I got to thinking about Gilead Township yesterday while working on my wiki article about Climax Prairie . One of the early buyers of land on Climax Prairie was a David Page. I found more information about him — he had served in the militia at the time of the Black Hawk war, and was one of the very earliest settlers at White Pigeon in St. Joseph County. He had bought several pieces of land from the government.
But it was strange to see that one of his very earliest land purchases was in Gilead township, at a site right next to Gilead Lake — right next to the public access where I had once stopped to make myself a cup of coffee. It’s less than two miles from Snow Prairie road.

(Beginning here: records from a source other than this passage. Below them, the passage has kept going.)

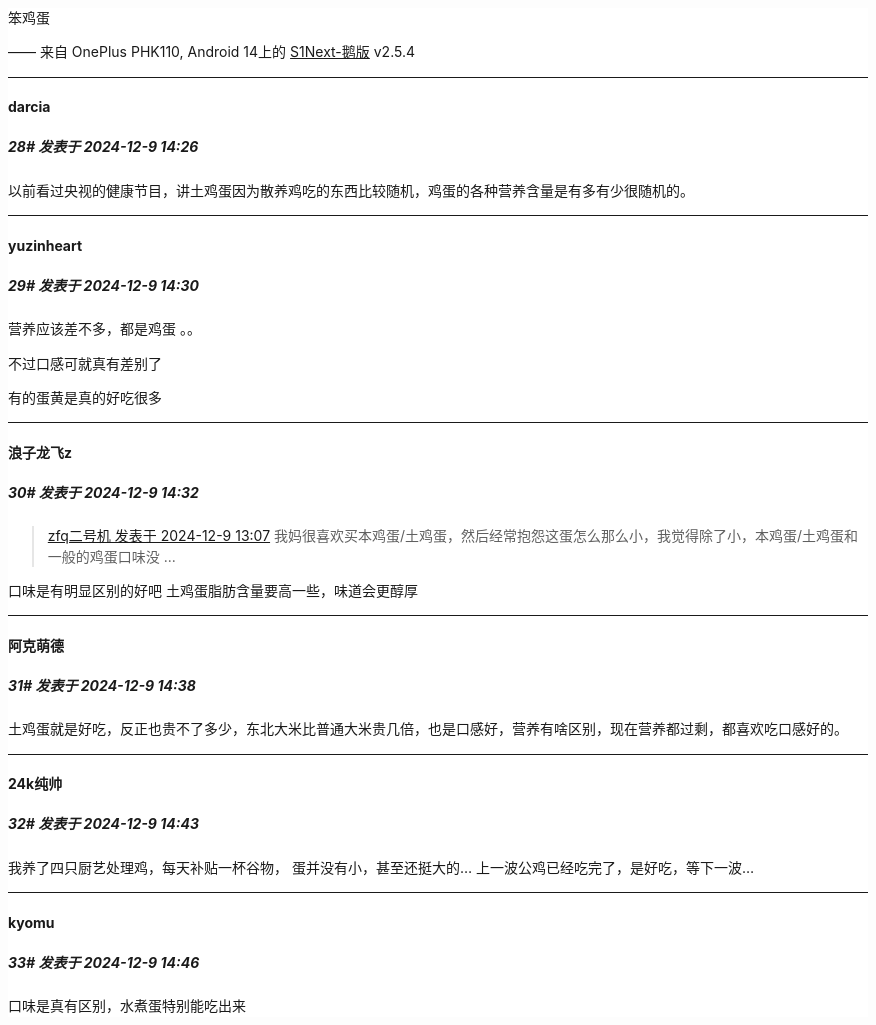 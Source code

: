 笨鸡蛋

—— 来自 OnePlus PHK110, Android 14上的 [S1Next-鹅版](https://github.com/ykrank/S1-Next/releases) v2.5.4

*****

####  darcia  
##### 28#       发表于 2024-12-9 14:26

以前看过央视的健康节目，讲土鸡蛋因为散养鸡吃的东西比较随机，鸡蛋的各种营养含量是有多有少很随机的。

*****

####  yuzinheart  
##### 29#       发表于 2024-12-9 14:30

营养应该差不多，都是鸡蛋 。。

不过口感可就真有差别了

有的蛋黄是真的好吃很多

*****

####  浪子龙飞z  
##### 30#       发表于 2024-12-9 14:32

<blockquote><a href="httphttps://bbs.saraba1st.com/2b/forum.php?mod=redirect&amp;goto=findpost&amp;pid=66880106&amp;ptid=2209876" target="_blank">zfq二号机 发表于 2024-12-9 13:07</a>
我妈很喜欢买本鸡蛋/土鸡蛋，然后经常抱怨这蛋怎么那么小，我觉得除了小，本鸡蛋/土鸡蛋和一般的鸡蛋口味没 ...</blockquote>
口味是有明显区别的好吧
土鸡蛋脂肪含量要高一些，味道会更醇厚

*****

####  阿克萌德  
##### 31#       发表于 2024-12-9 14:38

土鸡蛋就是好吃，反正也贵不了多少，东北大米比普通大米贵几倍，也是口感好，营养有啥区别，现在营养都过剩，都喜欢吃口感好的。

*****

####  24k纯帅  
##### 32#       发表于 2024-12-9 14:43

我养了四只厨艺处理鸡，每天补贴一杯谷物，
蛋并没有小，甚至还挺大的…
上一波公鸡已经吃完了，是好吃，等下一波…

*****

####  kyomu  
##### 33#       发表于 2024-12-9 14:46

口味是真有区别，水煮蛋特别能吃出来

This seemed to contradict what I thought I knew about settlement patterns. How did he possibly know to select a site down there at such an early date? He moved to White Pigeon in 1827. In 1827 that piece of land in Gilead Township was a long ways from anywhere. I puzzled over that one for a while before figuring out what had happened.
It turns out that makers of the BLM-GLO database had transcribed that land patent wrong. I had just been writing about how it’s a good idea to check the actual photocopies of the land patents, and here was another reason why. Whoever did the transcribing read “range eleven west ” and wrote “range 7 west”. Or perhaps wrote the section number down as the range number.
Range 11 made a lot more sense. That puts it just outside of White Pigeon, about a mile from the above photo (taken in June 2007) near where Page had purchased other land. And it also helps explain why I couldn’t find certain other land records near White Pigeon. But if it’s because of other transcription errors, I haven’t yet been able to find out where those errors got the records misfiled. Maybe I’ll just have to wait for serendipity to strike again.
There is a small, unholy pleasure in being able to find someone else’s mistake. But I don’t have a lot of room to talk. I once misread east for west, and ended up having to ride hard to the west for an extra ten miles to get to my intended campground before dark. This one with the David Page land patent was a mistake of 24 miles, but it didn’t cause me any extra riding.